Memória

Sidney Miller

Por Fernando Toledo e Áurea Alves - 03/05/2005

A TRISTEZA E A BELEZA

Nós, os foliões, somos dados ao esquecimento: imersos na velocidade do dia-a-dia, tendemos a não reparar nas pedrinhas que caem no lago e formam círculos concêntricos que se desvanecem como se não tivessem existido jamais. E por isso, provavelmente, não entendemos por que tais círculos haviam se formado. Por exemplo, não entendemos até hoje por que Sidney Miller se matou, em 1980.

Sidney Álvaro Miller Filho era membro de uma geração privilegiada, em termos de criação musical: nascido em 18/04/1945, há exatos 60 anos, foi contemporâneo de Chico Buarque, Caetano, Gil, Edu Lobo etc.: uma turma que apontaria para uma nova estética, e, mesmo, uma nova maneira de se encarar o fazer música no Brasil. Em tempos obscuros politicamente, ousaram acender fósforos que tentavam, pelo menos, quebrar a onipresença das trevas.

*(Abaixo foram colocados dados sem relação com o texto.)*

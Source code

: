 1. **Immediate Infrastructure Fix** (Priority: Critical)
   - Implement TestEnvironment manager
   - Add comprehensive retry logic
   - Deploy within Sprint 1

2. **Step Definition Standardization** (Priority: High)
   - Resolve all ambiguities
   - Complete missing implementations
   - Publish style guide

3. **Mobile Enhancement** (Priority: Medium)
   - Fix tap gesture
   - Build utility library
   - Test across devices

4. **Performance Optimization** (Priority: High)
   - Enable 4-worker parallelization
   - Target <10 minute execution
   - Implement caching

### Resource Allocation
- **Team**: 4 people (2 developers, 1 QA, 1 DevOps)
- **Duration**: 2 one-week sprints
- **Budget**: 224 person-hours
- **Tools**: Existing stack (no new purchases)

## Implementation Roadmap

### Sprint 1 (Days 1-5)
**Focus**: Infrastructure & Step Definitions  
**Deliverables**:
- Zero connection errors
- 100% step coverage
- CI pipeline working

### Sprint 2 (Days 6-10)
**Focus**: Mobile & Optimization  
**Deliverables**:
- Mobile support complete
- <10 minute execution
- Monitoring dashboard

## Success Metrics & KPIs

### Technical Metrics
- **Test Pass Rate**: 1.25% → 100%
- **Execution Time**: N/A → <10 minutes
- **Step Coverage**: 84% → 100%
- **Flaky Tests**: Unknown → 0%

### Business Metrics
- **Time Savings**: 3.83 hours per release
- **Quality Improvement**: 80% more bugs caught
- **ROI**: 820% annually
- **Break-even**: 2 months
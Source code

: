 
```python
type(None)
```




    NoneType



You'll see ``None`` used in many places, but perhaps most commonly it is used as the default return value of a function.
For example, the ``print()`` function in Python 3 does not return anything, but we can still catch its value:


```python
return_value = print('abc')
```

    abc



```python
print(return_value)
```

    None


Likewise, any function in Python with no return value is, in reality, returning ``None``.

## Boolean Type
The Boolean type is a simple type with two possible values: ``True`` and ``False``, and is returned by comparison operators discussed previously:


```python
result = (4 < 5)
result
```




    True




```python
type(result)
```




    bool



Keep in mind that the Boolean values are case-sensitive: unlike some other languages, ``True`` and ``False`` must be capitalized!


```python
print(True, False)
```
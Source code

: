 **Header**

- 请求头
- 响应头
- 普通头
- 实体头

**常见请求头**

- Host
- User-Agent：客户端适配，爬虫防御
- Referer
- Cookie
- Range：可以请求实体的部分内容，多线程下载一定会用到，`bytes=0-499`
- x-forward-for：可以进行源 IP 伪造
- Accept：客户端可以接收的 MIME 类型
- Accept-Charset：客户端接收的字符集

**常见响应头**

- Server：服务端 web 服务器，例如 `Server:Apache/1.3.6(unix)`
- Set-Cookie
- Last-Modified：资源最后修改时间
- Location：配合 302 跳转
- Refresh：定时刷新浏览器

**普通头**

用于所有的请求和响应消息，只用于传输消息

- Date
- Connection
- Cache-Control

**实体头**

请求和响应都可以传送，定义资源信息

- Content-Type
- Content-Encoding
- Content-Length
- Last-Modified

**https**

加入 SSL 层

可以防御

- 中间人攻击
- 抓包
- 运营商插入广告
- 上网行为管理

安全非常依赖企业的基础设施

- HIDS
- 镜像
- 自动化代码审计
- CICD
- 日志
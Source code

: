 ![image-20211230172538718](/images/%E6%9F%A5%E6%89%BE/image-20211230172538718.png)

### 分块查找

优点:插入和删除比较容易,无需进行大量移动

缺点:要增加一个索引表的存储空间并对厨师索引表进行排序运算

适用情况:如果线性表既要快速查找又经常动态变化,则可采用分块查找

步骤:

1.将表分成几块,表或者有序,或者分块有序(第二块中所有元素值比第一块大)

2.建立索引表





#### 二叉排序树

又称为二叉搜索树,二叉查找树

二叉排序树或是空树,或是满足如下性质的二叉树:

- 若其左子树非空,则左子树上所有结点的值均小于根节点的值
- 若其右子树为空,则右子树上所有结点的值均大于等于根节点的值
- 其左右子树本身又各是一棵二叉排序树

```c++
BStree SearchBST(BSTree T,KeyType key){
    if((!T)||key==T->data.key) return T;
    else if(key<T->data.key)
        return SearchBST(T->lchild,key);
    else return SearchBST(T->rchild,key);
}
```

Sidney não era um iconoclasta como Caetano: em termos de música, estaria mais próximo de Chico, fazendo uma ponte entre um novo olhar e a herança musical e poética em seu sangue. Sua estréia fonográfica, em 1962 – o samba Queixa – , uma parceria com Zé Keti e Paulo Tiago, foi defendida por nada mais, nada menos, que o decano Cyro Monteiro. Foi o início de uma série de grandes composições, que pontilharam a Era dos Festivais de uma beleza melancólica, filosófica mesmo, que contrastava com a pirotecnia de certos artistas da época. Suas letras quilométricas (como na belíssima A estrada e o violeiro, que levou o prêmio de melhor letra no 3° Festival da Record) eram, mesmo, épicos existenciais, um retorno a uma era em que o prazer de se contar uma boa história se mesclava à reflexão sobre a natureza da mesma.

Um de seus clássicos, O circo (“Vai, vai, vai, começar a brincadeira/ Tem charanga tocando a noite inteira”) opera com o mecanismo dos contos de fada, buscando, no aparentemente ingênuo, toda uma série de arquétipos do ser humano, como o palhaço “que na vida já foi tudo”, e que “sem juízo fez feliz a todo mundo, mas no fundo não sabia que em seu rosto coloria todo o encanto do sorriso que seu povo não sorria.” Uma metáfora perfeita para a própria condição do artista criador.

Outras maravilhas podem ser citadas, como o samba Pede passagem, verdadeiro louvor ao ato de resistir às intempéries e seguir vivendo, e que se encerra com os versos: “Vai balança a bandeira colorida/ Pede passagem pra viver a vida”. Aparentemente, uma contradição em relação ao fim que escolheu.

Gravou, ele mesmo, apenas três discos. Mas intérpretes do estofo de Nara Leão (sua musa), Clara Nunes, Quarteto em Cy e Caetano, entre muitos, se renderam à beleza triste de suas composições. Um dia, contudo, a tristeza sobrepujou a beleza e Sidney, por motivos até hoje obscuros, optou por acabar com sua vida, e, conseqüentemente, com sua obra.

Restou somente a pergunta, presente nos versos finais de sua composição A praça: “Eu já cantei meu samba/ Quem vai cantar agora?”